TRY IT » Copy every line of the entries that includes the word "distribs".

Extracted records »
-- Opening Marker --

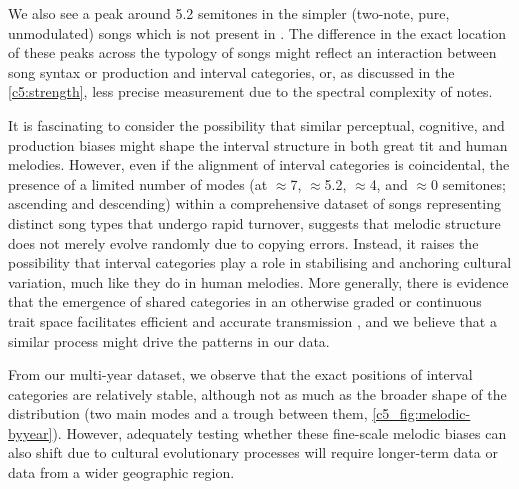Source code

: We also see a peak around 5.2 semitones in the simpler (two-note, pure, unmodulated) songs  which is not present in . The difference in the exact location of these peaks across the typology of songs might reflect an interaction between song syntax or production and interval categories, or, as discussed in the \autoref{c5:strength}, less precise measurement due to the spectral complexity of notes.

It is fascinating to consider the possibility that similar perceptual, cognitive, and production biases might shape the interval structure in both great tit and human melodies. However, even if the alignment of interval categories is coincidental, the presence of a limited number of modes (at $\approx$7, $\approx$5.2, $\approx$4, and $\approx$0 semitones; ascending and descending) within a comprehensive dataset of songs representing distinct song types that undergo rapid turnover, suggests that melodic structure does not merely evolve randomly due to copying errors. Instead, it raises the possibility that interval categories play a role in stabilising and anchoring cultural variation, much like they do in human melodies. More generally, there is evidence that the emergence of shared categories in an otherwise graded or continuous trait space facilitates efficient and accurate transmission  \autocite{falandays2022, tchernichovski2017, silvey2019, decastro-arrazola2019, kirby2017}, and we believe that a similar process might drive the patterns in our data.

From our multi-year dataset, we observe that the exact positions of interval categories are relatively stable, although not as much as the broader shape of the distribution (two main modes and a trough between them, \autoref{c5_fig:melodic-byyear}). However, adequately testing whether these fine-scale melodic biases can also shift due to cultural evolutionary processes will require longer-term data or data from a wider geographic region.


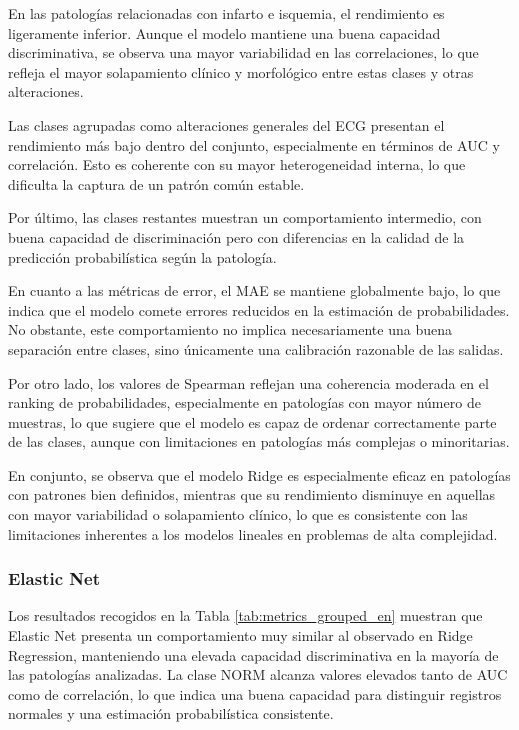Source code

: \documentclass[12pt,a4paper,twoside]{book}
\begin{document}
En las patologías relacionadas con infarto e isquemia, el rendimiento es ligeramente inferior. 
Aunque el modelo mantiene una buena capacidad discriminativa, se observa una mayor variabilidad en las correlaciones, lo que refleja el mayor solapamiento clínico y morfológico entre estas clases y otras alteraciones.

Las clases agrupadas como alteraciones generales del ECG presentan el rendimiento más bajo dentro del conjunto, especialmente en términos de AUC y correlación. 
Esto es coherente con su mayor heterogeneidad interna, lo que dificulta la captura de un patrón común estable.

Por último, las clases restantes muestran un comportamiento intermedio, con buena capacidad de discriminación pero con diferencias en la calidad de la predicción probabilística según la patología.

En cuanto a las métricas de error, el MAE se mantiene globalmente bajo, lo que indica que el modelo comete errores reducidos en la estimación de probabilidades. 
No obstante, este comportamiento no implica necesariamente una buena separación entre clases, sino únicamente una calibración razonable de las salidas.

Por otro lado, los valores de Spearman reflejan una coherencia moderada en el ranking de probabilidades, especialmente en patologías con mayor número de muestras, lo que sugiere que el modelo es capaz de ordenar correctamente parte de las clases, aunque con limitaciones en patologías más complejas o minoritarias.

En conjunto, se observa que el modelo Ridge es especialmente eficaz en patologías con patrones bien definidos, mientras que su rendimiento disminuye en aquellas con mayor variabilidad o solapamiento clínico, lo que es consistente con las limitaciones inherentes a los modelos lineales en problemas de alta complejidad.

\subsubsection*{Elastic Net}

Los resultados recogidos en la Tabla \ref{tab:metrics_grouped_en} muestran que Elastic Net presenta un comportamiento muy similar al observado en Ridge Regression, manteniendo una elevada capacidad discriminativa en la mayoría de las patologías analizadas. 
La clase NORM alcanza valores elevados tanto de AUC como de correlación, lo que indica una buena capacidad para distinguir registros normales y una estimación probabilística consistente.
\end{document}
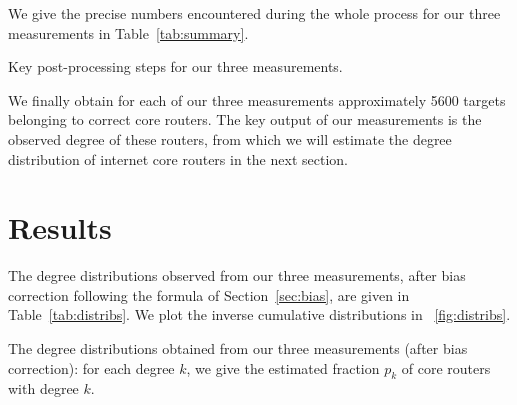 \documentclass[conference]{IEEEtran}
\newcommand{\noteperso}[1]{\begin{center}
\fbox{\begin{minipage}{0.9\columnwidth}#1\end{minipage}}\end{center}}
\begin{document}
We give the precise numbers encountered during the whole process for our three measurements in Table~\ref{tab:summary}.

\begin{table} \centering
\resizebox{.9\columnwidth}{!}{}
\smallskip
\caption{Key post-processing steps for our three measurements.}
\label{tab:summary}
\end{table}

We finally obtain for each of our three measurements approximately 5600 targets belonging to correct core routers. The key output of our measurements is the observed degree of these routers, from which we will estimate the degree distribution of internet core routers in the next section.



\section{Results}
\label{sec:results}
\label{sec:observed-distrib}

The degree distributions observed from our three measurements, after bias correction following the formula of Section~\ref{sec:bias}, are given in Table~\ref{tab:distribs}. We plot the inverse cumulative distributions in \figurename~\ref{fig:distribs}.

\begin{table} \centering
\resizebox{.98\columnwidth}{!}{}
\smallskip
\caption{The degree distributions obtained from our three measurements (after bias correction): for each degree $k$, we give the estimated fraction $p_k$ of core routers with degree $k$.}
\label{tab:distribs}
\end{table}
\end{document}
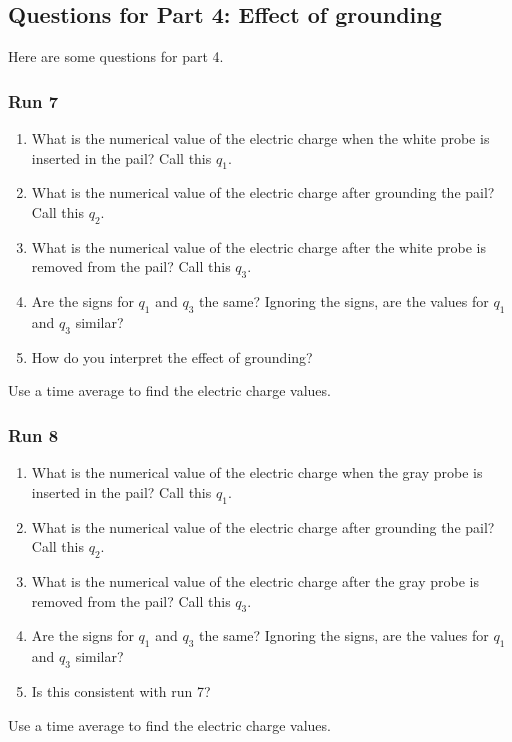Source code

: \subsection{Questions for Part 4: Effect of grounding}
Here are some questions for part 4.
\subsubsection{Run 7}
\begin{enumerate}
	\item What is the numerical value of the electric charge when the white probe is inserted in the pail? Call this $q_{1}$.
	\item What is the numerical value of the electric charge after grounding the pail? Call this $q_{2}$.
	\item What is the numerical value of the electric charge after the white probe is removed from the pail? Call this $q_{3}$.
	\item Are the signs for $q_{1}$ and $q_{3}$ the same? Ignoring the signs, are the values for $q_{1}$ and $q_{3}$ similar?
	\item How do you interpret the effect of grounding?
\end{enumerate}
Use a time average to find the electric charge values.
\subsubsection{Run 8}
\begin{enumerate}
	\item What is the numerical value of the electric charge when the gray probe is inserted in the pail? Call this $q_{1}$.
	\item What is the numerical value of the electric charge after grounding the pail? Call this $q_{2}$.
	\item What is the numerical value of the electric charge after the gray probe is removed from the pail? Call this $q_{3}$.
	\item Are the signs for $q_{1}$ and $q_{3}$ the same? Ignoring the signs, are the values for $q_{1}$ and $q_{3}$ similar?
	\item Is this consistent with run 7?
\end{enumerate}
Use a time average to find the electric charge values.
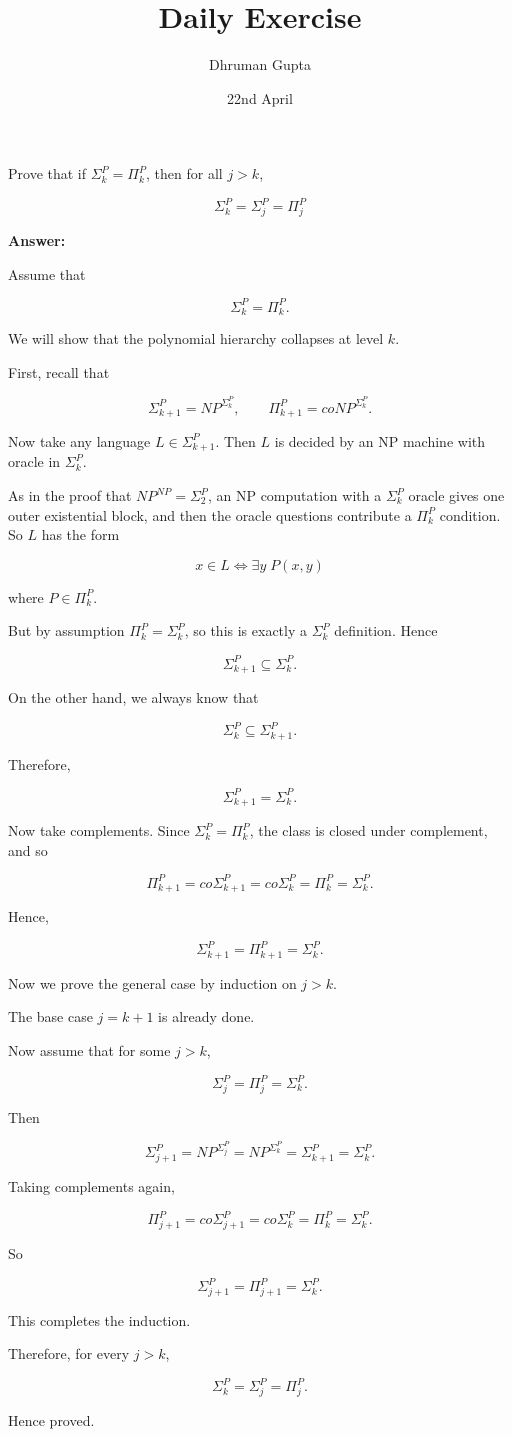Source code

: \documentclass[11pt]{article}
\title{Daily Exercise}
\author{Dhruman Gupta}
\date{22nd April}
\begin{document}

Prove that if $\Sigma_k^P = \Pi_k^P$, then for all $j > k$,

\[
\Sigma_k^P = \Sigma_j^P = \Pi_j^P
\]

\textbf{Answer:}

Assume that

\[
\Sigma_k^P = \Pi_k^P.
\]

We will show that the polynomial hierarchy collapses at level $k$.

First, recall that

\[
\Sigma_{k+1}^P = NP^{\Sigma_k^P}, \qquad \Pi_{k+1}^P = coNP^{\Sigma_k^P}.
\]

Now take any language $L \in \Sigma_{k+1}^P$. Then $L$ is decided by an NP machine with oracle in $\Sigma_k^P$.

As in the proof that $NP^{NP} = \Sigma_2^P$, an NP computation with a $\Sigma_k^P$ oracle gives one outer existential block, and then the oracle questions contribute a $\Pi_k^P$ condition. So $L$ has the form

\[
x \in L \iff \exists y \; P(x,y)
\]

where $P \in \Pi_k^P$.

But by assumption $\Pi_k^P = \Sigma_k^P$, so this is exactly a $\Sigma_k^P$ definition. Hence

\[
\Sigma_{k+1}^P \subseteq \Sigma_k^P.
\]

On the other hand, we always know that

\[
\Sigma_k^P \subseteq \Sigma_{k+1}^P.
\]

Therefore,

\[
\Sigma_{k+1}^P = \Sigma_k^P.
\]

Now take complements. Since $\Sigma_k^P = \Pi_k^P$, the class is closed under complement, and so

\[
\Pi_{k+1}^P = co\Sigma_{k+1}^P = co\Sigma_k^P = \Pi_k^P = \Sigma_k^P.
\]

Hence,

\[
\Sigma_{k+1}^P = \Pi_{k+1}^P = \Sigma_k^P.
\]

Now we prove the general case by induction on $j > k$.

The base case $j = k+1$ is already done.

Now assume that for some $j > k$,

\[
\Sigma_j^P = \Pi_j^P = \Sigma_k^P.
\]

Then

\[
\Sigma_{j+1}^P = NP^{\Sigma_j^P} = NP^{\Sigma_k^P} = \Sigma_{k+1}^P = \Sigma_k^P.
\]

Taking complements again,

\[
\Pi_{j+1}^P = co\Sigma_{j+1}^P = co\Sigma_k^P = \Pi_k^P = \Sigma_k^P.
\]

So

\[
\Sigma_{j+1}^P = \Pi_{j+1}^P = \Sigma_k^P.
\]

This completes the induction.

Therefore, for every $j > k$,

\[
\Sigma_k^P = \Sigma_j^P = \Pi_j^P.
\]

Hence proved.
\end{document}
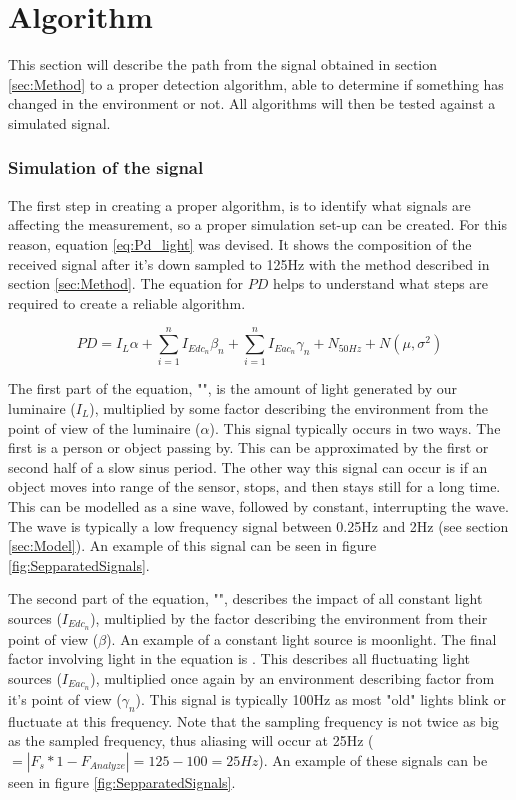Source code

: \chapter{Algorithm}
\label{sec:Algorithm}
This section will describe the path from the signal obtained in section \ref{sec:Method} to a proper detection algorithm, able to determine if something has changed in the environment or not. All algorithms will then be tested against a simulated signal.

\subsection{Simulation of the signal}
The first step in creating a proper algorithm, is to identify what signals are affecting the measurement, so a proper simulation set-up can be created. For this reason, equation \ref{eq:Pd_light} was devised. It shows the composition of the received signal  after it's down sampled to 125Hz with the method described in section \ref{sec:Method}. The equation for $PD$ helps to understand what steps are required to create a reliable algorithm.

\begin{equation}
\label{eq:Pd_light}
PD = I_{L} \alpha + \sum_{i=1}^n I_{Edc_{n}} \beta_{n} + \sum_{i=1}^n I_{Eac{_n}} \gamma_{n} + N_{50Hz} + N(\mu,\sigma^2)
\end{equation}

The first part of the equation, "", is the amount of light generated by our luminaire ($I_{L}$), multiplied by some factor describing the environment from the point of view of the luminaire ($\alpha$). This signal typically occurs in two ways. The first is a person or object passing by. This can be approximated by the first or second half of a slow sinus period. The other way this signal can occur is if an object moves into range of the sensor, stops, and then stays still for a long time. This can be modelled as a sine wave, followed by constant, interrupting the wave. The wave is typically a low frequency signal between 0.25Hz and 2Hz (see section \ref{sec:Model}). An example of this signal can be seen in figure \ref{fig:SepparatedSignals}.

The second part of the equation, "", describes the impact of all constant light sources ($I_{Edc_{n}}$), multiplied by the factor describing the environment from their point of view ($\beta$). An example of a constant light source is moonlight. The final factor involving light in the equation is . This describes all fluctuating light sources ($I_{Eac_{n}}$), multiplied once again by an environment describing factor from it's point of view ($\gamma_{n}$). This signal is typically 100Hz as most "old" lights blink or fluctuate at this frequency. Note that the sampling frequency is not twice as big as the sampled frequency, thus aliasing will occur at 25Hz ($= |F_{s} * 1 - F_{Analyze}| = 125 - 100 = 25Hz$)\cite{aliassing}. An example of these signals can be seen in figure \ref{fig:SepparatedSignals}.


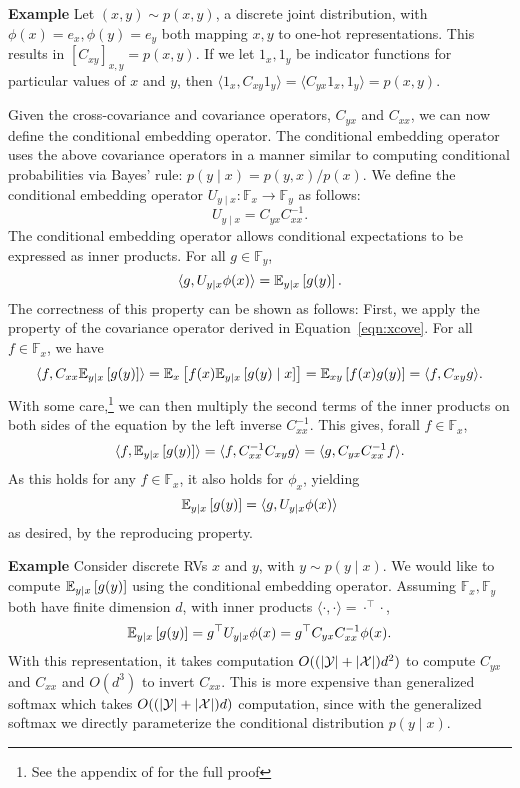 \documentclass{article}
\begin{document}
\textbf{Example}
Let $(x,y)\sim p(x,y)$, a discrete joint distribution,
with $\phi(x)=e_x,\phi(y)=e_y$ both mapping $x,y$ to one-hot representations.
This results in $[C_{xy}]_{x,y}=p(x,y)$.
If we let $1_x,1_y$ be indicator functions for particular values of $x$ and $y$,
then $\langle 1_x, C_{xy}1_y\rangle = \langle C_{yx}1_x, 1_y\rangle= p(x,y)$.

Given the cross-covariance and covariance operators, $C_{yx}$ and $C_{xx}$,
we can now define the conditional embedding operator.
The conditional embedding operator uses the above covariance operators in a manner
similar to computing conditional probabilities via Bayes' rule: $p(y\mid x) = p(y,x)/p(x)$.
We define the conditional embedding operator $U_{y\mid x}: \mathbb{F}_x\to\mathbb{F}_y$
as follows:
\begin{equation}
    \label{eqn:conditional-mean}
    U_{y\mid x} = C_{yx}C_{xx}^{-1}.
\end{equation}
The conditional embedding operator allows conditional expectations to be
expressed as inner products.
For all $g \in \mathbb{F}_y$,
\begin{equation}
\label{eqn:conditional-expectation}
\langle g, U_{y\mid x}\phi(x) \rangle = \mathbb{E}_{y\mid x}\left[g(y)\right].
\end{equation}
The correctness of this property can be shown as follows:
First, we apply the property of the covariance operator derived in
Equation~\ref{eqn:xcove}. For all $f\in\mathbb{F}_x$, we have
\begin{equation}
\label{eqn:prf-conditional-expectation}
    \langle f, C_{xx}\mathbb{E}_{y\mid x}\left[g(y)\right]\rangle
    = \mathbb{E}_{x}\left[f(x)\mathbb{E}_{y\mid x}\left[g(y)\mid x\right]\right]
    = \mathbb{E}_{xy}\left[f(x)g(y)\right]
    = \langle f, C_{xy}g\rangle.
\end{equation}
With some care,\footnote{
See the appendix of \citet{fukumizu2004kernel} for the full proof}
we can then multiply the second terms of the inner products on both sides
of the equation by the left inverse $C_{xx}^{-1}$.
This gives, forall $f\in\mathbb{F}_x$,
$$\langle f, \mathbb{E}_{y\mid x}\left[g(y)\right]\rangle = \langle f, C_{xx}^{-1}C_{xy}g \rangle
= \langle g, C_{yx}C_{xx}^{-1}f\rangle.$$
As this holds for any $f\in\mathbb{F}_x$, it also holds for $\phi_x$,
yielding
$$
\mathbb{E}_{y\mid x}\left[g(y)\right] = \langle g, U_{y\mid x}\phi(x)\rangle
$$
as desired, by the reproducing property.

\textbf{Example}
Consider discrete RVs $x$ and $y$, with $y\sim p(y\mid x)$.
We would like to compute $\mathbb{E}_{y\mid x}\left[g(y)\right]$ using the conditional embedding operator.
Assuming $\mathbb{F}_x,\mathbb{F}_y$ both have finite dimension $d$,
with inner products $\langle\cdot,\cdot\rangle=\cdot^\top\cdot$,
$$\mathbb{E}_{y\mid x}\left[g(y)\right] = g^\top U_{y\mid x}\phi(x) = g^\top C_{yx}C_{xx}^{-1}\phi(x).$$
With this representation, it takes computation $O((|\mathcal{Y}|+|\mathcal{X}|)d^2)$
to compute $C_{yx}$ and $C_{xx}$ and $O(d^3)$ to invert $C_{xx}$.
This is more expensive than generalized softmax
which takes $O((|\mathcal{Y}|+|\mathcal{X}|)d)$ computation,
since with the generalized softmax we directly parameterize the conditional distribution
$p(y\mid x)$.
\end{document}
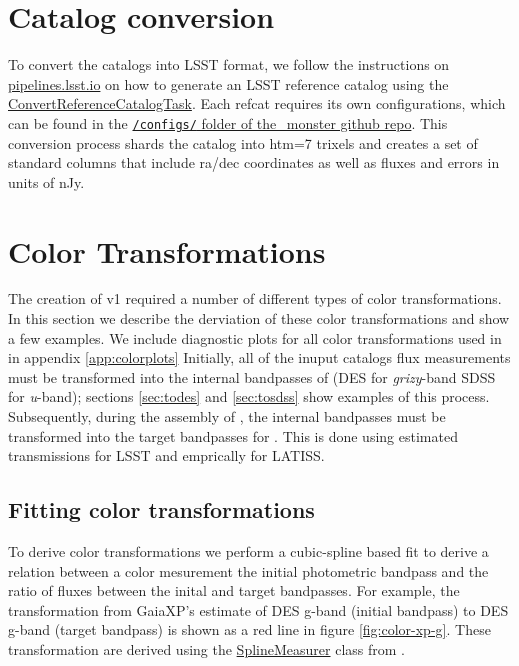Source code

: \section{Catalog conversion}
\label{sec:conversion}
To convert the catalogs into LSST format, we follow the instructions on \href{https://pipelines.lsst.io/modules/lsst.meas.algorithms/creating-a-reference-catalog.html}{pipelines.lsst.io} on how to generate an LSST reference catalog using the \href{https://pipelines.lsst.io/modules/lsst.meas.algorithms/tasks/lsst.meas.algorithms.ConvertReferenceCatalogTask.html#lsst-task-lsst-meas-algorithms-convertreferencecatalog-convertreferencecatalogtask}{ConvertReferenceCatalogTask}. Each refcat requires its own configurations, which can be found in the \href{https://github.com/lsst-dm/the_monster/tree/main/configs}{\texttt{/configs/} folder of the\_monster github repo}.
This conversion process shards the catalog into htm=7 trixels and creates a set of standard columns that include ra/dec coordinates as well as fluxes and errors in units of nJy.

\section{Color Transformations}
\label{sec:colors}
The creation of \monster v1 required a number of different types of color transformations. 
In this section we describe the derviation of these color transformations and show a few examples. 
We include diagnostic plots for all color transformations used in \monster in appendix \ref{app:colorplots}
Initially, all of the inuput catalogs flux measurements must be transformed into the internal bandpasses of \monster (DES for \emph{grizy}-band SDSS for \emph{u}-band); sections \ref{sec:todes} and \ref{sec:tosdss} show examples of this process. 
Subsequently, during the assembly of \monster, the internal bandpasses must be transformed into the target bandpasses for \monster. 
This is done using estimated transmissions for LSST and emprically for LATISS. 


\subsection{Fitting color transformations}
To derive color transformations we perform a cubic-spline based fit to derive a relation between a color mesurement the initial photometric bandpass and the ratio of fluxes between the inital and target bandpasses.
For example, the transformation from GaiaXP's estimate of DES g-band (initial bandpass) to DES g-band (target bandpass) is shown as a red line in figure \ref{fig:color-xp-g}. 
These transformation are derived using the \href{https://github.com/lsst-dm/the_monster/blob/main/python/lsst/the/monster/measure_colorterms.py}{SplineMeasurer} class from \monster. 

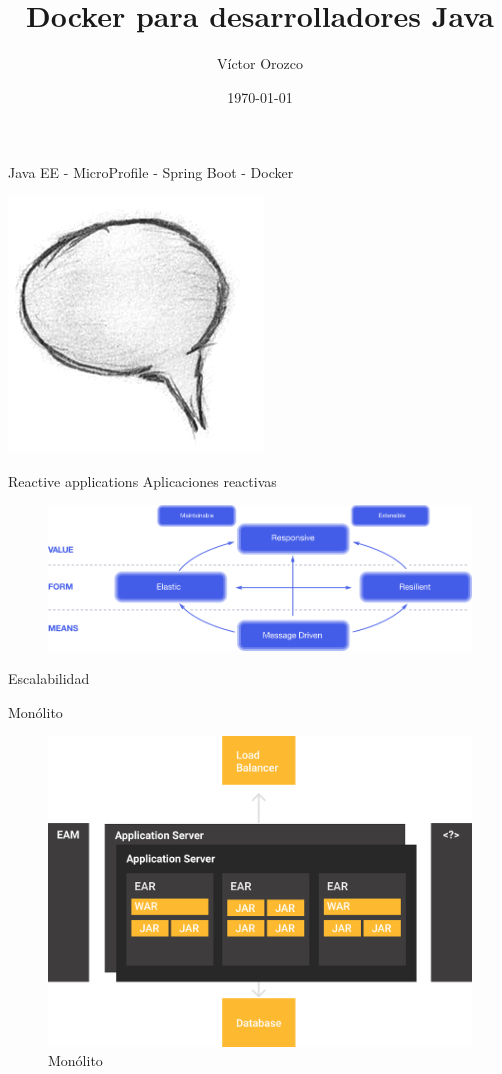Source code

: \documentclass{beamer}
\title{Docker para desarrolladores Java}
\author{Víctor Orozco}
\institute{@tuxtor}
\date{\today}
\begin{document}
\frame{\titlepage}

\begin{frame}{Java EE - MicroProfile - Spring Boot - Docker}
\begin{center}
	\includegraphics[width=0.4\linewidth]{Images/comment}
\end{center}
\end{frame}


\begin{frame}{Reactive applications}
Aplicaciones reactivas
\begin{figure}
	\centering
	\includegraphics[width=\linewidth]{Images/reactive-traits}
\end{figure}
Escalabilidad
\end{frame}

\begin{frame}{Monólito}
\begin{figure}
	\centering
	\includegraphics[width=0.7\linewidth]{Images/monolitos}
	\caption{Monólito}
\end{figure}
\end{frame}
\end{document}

-- Closing Marker --

WRITTEN ANSWER »
The degree distributions observed from our three measurements, after bias correction following the formula of Section~\ref{sec:bias}, are given in Table~\ref{tab:distribs}. We plot the inverse cumulative distributions in \figurename~\ref{fig:distribs}.
\label{tab:distribs}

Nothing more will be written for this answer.